Ci sono ambienti professionali in cui il coming out non serve. Perchè è ovvio. Ce ne sono altri, invece, in cui quello che è naturale è l'outing. La differenza terminologica non è da poco. L'outing è lo sputtanamento, per dirlo in italiano. Rivelare l'omosessualità di una persona per metterla in difficoltà o ricattarla o allontanarla dal posto di lavoro. Coming out è invece il termine che indica la spontanea dichiarazione pubblica della propria omosessualità. In italiano questo termine non esiste. Assomiglia all'arte di arrangiarsi: qui lo dico e qui lo nego.
Proviamo a mettere da parte le difficoltà che ancora oggi gli omosessuali devono affrontare quando si dichiarano gay e immaginiamo cosa sarebbe successo se Ricky Martin non fosse stato una popstar, ma una persona “normale” (scusate di nuovo il termine).
Immaginiamo che Ricky Martin sia un campione sportivo: un campione di rugby della Nazionale del Galles. Il rugby è uno sport dove il corpo e la forza fisica sono estremamente coinvolti: ci si tocca, ci si agguanta, si diventa un corpo unico. Che vita avrebbe Ricky in uno spogliatoio di rugby? Sarebbe libero di condividere uno spazio piccolo circondato da altri corpi maschili spogliati? Che vita avrebbe un campione di uno sport così “macho”? Probabilmente si sposerebbe per sopire ogni sospetto, prima di tutto a se stesso. Uno dei passaggi che precede il coming out è il coming in: proviamo con una donna, magari mi sbaglio. Ma l'omosessualità non è un errore. Lo sa bene Gareth Thomas, ex capitano della nazionale di rugby del Galles che a dicembre del 2009 ha fatto coming out: “Non voglio essere identificato come un giocatore omosessuale.
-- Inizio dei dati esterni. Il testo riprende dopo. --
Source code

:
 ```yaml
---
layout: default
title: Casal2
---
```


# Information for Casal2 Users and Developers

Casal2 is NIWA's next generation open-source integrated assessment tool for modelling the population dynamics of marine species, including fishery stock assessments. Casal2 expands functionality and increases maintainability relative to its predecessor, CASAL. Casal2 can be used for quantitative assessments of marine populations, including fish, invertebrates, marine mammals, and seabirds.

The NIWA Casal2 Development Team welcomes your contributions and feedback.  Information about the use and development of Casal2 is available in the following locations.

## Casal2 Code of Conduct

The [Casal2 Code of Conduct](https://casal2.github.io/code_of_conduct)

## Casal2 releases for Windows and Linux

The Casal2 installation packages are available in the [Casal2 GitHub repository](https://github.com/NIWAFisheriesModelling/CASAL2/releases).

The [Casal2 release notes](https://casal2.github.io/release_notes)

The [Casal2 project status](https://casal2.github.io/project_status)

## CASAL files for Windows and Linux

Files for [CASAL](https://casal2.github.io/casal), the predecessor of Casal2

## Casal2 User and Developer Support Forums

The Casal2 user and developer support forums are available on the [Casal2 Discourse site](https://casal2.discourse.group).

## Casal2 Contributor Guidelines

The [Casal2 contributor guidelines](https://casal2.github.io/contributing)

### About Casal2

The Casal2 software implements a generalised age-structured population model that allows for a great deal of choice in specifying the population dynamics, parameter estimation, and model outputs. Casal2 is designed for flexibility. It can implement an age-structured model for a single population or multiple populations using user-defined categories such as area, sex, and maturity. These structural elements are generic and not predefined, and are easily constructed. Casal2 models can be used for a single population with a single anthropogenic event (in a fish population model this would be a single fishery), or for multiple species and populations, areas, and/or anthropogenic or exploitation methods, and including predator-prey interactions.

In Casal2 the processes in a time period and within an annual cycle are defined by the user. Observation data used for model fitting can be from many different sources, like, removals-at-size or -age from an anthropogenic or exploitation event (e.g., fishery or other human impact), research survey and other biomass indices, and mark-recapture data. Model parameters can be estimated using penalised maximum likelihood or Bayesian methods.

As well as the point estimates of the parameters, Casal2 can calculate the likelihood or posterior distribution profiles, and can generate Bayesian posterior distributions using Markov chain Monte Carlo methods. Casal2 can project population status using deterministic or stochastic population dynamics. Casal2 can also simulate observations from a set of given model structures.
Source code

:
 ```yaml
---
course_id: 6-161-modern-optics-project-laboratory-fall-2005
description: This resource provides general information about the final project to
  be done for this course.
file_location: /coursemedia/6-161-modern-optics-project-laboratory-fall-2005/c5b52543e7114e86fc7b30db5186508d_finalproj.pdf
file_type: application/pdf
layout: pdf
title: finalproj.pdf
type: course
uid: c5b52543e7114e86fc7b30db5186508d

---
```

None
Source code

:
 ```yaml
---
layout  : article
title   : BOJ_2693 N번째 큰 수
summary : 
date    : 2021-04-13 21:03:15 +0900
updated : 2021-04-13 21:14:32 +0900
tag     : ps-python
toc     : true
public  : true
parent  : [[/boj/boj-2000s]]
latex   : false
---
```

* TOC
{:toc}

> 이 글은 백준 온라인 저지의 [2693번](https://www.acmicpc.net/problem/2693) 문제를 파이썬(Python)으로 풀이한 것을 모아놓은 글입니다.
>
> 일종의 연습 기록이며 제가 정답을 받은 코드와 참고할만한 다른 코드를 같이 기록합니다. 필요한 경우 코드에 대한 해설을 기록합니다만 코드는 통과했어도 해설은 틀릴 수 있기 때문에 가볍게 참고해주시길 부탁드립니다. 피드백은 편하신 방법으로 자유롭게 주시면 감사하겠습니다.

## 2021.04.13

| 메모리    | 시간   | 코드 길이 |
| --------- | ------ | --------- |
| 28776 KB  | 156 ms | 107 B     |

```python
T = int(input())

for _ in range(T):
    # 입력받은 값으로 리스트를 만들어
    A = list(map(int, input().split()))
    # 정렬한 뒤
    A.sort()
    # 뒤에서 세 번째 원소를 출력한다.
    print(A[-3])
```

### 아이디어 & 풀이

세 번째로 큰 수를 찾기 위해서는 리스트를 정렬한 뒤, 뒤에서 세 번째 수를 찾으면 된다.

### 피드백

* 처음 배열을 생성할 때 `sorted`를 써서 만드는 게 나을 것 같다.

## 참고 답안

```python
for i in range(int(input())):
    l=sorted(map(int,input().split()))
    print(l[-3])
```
Prima di tutto sono un giocatore di rugby. Sono un uomo. Non avrei potuto fare coming out senza prima essermi affermato come giocatore e senza essermi guadagnato il rispetto sul campo”.
Ora spostiamoci nel mondo incravattato della legge. Mettiamo che Ricky sia un avvocato di una provincia italiana che lavora in un affermato studio legale. Cosa fa? Lo dice prima del colloquio? O dopo aver firmato il contratto? O fa finta di niente. Si nasconde dietro un rumoroso silenzio di Pulcinella che fa più chiasso degli sguardi pesanti dei colleghi, delle risatine soffocate dal perbenismo collegiale che accendono indiscrete fantasie quando si trovano al cospetto di un collega con una prestanza fisica da enduro, occhi che fanno le fusa, unghie perfettamente limate come le sopracciglia ad arco di trionfo e un piccolo sculettante copertone di prima classe come osso sacro che sventola nel bagno quando passano alla radio La vida loca.
E adesso spostiamoci in una via della capitale italiana dove due uomini si stanno baciando davanti al tramonto che sprofonda nel Colosseo. Immaginiamo che in quel momento ci sia altra gente che non li guarda perchè non è nulla di che, sono solo due uomini che si baciano. E' normale. Fermiamoci qui. Forse siamo andati troppo oltre con l'immaginazione.